Notable Data Points:
- “South Korean beauty imports sat at just $4.9 million in 2014; in 2023, $93.8 million.”
- E-commerce lags: Only 63% of UAE shoppers buy online (UK: 89%).
- In-person retail dominates via mega-malls and established beauty stores.
- Top beauty retailers by store count:
- Sephora (84), Faces (70), Arabian Oud (70) (00:38:15).
5. Consumer Insights: Who Is the Middle Eastern Beauty Shopper?
- Shopping habits vary by category:
- Supermarkets dominate skincare purchases.
- Beauty stores lead for makeup and fragrance.
- 49% of prestige beauty sales are fragrance, 37% makeup, and 14% skincare.
- Men outspend women on fragrance ($83/mo vs. $74/mo).
- Despite the luxury reputation, many habits overlap Western trends (e.g., supermarket skincare), but cultural nuances remain.
Notable Quote:
“She’s not non-understandable…she’s buying her skincare from a supermarket.”
— Lily (00:44:36)
- Fragrance obsession is rooted in deep cultural tradition but amplified by global trends (Guerlain, Parfums de Marly, LV, Jean Paul Gaultier, Prada are top brands).
- Government focus on fixing "leakage": nationals were spending abroad; response is likely loyalty programs and luxury retail experiences.
6. Social Influence, Local Trends, and Brand Successes
- Local TikTokers display a “flashy, Kardashian-esque” lifestyle, contrasting with Western trends emphasizing authenticity.
- Beauty trends are heavily globalized via social media, but brand success is driven by serving local needs.
- Example brands:
- Amouage: Niche fragrance, exporting Omani tradition (“to bottle Oman for the world” per Sultan’s vision).
- Huda Beauty: Internationally acclaimed brand rooted in GCC; success tied to high-coverage, longwear formulas suited for the climate.
Notable Quotes:
“I think…that it’s less of a stylistic choice for Middle Eastern women to have this trend of opting for a bolder brow or more foundation, because it seems to be out of necessity due to extreme weather conditions.”
— Lily (01:05:24)
- Local brands’ global success often relies on:
- Deep understanding of performance and longevity needs (heat, humidity).
- Storytelling: heritage balancing with modernity.
Timestamps for Key Segments
- 00:00–00:06 — Episode intro & main theme; overview of GCC
- 00:07–00:11 — Luxury market stats, Western vs. GCC beauty trends
- 00:12–00:26 — GCC economic history & rise of luxury retail (Dubai Shopping Festival, trade zones)

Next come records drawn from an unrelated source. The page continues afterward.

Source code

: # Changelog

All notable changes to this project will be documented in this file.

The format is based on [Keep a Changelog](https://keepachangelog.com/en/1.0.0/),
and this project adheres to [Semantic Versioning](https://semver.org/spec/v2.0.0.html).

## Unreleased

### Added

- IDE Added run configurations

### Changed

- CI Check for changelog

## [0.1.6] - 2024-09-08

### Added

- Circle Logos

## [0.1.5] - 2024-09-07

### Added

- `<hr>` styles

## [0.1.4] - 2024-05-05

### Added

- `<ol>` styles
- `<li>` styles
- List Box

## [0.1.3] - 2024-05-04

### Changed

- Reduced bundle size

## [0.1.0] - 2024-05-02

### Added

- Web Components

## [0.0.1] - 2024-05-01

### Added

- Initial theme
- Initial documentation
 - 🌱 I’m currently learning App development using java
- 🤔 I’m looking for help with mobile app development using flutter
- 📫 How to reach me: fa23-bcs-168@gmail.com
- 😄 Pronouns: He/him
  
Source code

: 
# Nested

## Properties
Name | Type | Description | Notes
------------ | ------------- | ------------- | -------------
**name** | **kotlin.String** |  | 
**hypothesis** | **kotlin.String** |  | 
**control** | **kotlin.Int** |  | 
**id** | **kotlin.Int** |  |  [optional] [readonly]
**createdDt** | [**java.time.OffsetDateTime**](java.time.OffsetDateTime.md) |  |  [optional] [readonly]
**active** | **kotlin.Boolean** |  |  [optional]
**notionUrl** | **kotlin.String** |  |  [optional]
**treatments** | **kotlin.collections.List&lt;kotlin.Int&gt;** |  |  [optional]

- 00:27–00:32 — Role of distributors (Chalhoub, Alshaya), entry strategies
- 00:33–00:38 — 15-year beauty trade data, import/export trends, K-Beauty growth
- 00:39–00:42 — Retail landscape: major brick-and-mortar + e-commerce
- 00:43–00:51 — Who is the GCC beauty consumer? Shopping habits, fragrance focus
- 00:52–01:07 — Social media, local influencers, global trends, government/brand measures
- 01:08–01:15 — Local brand case studies: Amouage, Huda Beauty, product preferences
Standout Quotes & Memorable Moments
- “The luxury sector in the GCC has a 43% market share of the global luxury market. 43% is wild…” (Lily — 00:04:40)
- “Dubai Mall had just over 111 million visitors in 2024.” (00:38:45)

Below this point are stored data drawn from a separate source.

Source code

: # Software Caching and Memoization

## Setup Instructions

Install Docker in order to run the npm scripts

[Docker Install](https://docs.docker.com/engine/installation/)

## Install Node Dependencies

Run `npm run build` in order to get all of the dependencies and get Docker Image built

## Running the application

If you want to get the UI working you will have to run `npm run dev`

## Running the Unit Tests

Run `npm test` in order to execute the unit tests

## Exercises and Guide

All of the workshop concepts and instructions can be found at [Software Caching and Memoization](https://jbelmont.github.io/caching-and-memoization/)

- “Chalhoub Group controls almost 50% of the cosmetics and perfume market in the Middle East.” (00:22:51)
- “If you can’t buy K-Beauty, what are you buying and where are you buying it?” (00:35:00)
- “What I took away from learning about Amouage was that the Middle East doesn’t seem to be much different…” (01:10:10)
- “Huda Beauty…launched her first product, false eyelashes, into Sephora in Dubai by 2011.” (01:11:30)
- “The beauty trends here don’t seem that different or that foreign. Despite this deep cultural difference…” (01:13:10)
Episode Takeaways
- The GCC, especially the UAE and Saudi Arabia, is uniquely poised for luxury beauty growth, even as the West’s appetite wanes.
- Structural policies (free zones, distributor networks), luxury tourism, and a love of in-person retail created a fertile ground for international brands.
- Social media has blurred lines between local and global beauty trends, but successful brands tailor to local climate (longevity, performance) and heritage storytelling.
- Western beauty professionals hoping to expand internationally need to understand both the subtle overlaps and the deep differences in consumer preference in this burgeoning market.